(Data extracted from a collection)
########################################

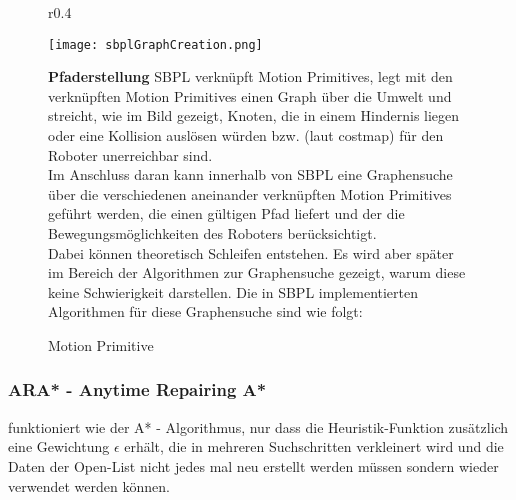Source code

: \documentclass[oribibl]{llncs}
\begin{document}
\begin{figure}
\begin{wrapfigure}[20]{r}{0.4\textwidth}
  \begin{center}
  \vspace{-20pt}
    \texttt{[image: sbplGraphCreation.png]}
    \caption{Motion Primitive}
	\cite{SBPLRosSchool}
  \end{center}
\end{wrapfigure}
\textbf{Pfaderstellung} SBPL verknüpft Motion Primitives, legt mit den verknüpften Motion Primitives einen Graph über die Umwelt und streicht, wie im Bild gezeigt, Knoten, die in einem Hindernis liegen oder eine Kollision auslösen würden bzw. (laut costmap) für den Roboter unerreichbar sind.\\
Im Anschluss daran kann innerhalb von SBPL eine Graphensuche über die verschiedenen aneinander verknüpften Motion Primitives geführt werden, die einen gültigen Pfad liefert und der die Bewegungsmöglichkeiten des Roboters berücksichtigt.\\
Dabei können theoretisch Schleifen entstehen. Es wird aber später im Bereich der Algorithmen zur Graphensuche gezeigt, warum diese keine Schwierigkeit darstellen.
Die in SBPL implementierten Algorithmen für diese Graphensuche sind wie folgt:\\
\end{figure}
\newpage
\subsubsection{ARA* - Anytime Repairing A*} funktioniert wie der A* - Algorithmus, nur dass die Heuristik-Funktion zusätzlich eine Gewichtung $\epsilon$ erhält, die in mehreren Suchschritten verkleinert wird und die Daten der Open-List nicht jedes mal neu erstellt werden müssen sondern wieder verwendet werden können.\\
\end{document}
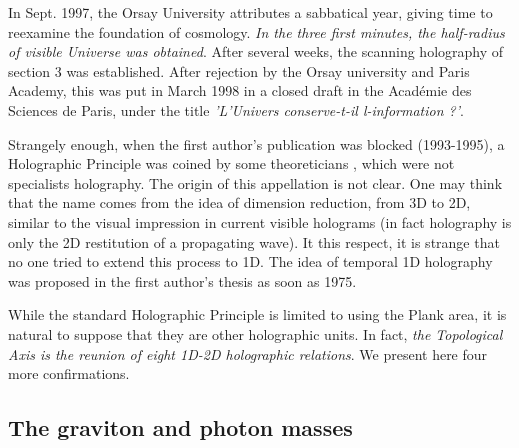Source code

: \documentclass[twoside,draft]{article}
\begin{document}
\begin{sloppypar}
In Sept. 1997, the Orsay University attributes a sabbatical year, giving time to reexamine the foundation of cosmology. \textit{In the three first minutes, the half-radius of visible Universe was obtained}. After several weeks, the scanning holography of section 3 was established. After rejection by the Orsay university and Paris Academy, this was put in March 1998 in a closed draft in the Acad\'{e}mie des Sciences de Paris, under the title \textit{ 'L'Univers conserve-t-il l-information ?'}.

Strangely enough, when the first author's publication was blocked (1993-1995), a Holographic Principle was coined by some theoreticians \cite{Bousso}, which were not specialists holography. The origin of this appellation is not clear. One may think that the name comes from the idea of dimension reduction, from 3D to 2D, similar to the visual impression in current visible holograms (in fact holography is only the 2D restitution of a propagating wave). It this respect, it is strange that no one tried to extend this process to 1D. The idea of temporal 1D holography was proposed in the first author's thesis as soon as 1975. 

While the standard Holographic Principle is limited to using the Plank area, it is natural to suppose that they are other holographic units. In fact, \textit{the Topological Axis is the reunion of eight 1D-2D holographic relations}. We present here four more confirmations. 

\subsection{The graviton and photon masses}


\end{sloppypar}
\end{document}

########################################

* _Task to carry out_
Each line of the data above must be repeated exactly, images excluded.

* _Solution to this task_
Source code

: \documentclass[oribibl]{llncs}
\begin{document}
\begin{figure}
\begin{wrapfigure}[20]{r}{0.4\textwidth}
  \begin{center}
  \vspace{-20pt}
    \texttt{[image: sbplGraphCreation.png]}
    \caption{Motion Primitive}
	\cite{SBPLRosSchool}
  \end{center}
\end{wrapfigure}
\textbf{Pfaderstellung} SBPL verknüpft Motion Primitives, legt mit den verknüpften Motion Primitives einen Graph über die Umwelt und streicht, wie im Bild gezeigt, Knoten, die in einem Hindernis liegen oder eine Kollision auslösen würden bzw. (laut costmap) für den Roboter unerreichbar sind.\\
Im Anschluss daran kann innerhalb von SBPL eine Graphensuche über die verschiedenen aneinander verknüpften Motion Primitives geführt werden, die einen gültigen Pfad liefert und der die Bewegungsmöglichkeiten des Roboters berücksichtigt.\\
Dabei können theoretisch Schleifen entstehen. Es wird aber später im Bereich der Algorithmen zur Graphensuche gezeigt, warum diese keine Schwierigkeit darstellen.
Die in SBPL implementierten Algorithmen für diese Graphensuche sind wie folgt:\\
\end{figure}
\newpage
\subsubsection{ARA* - Anytime Repairing A*} funktioniert wie der A* - Algorithmus, nur dass die Heuristik-Funktion zusätzlich eine Gewichtung $\epsilon$ erhält, die in mehreren Suchschritten verkleinert wird und die Daten der Open-List nicht jedes mal neu erstellt werden müssen sondern wieder verwendet werden können.\\
\end{document}
Source code

: \documentclass[twoside,draft]{article}
\begin{document}
\begin{sloppypar}
In Sept. 1997, the Orsay University attributes a sabbatical year, giving time to reexamine the foundation of cosmology. \textit{In the three first minutes, the half-radius of visible Universe was obtained}. After several weeks, the scanning holography of section 3 was established. After rejection by the Orsay university and Paris Academy, this was put in March 1998 in a closed draft in the Acad\'{e}mie des Sciences de Paris, under the title \textit{ 'L'Univers conserve-t-il l-information ?'}.

Strangely enough, when the first author's publication was blocked (1993-1995), a Holographic Principle was coined by some theoreticians \cite{Bousso}, which were not specialists holography. The origin of this appellation is not clear. One may think that the name comes from the idea of dimension reduction, from 3D to 2D, similar to the visual impression in current visible holograms (in fact holography is only the 2D restitution of a propagating wave). It this respect, it is strange that no one tried to extend this process to 1D. The idea of temporal 1D holography was proposed in the first author's thesis as soon as 1975. 

While the standard Holographic Principle is limited to using the Plank area, it is natural to suppose that they are other holographic units. In fact, \textit{the Topological Axis is the reunion of eight 1D-2D holographic relations}. We present here four more confirmations. 

\subsection{The graviton and photon masses}


\end{sloppypar}
\end{document}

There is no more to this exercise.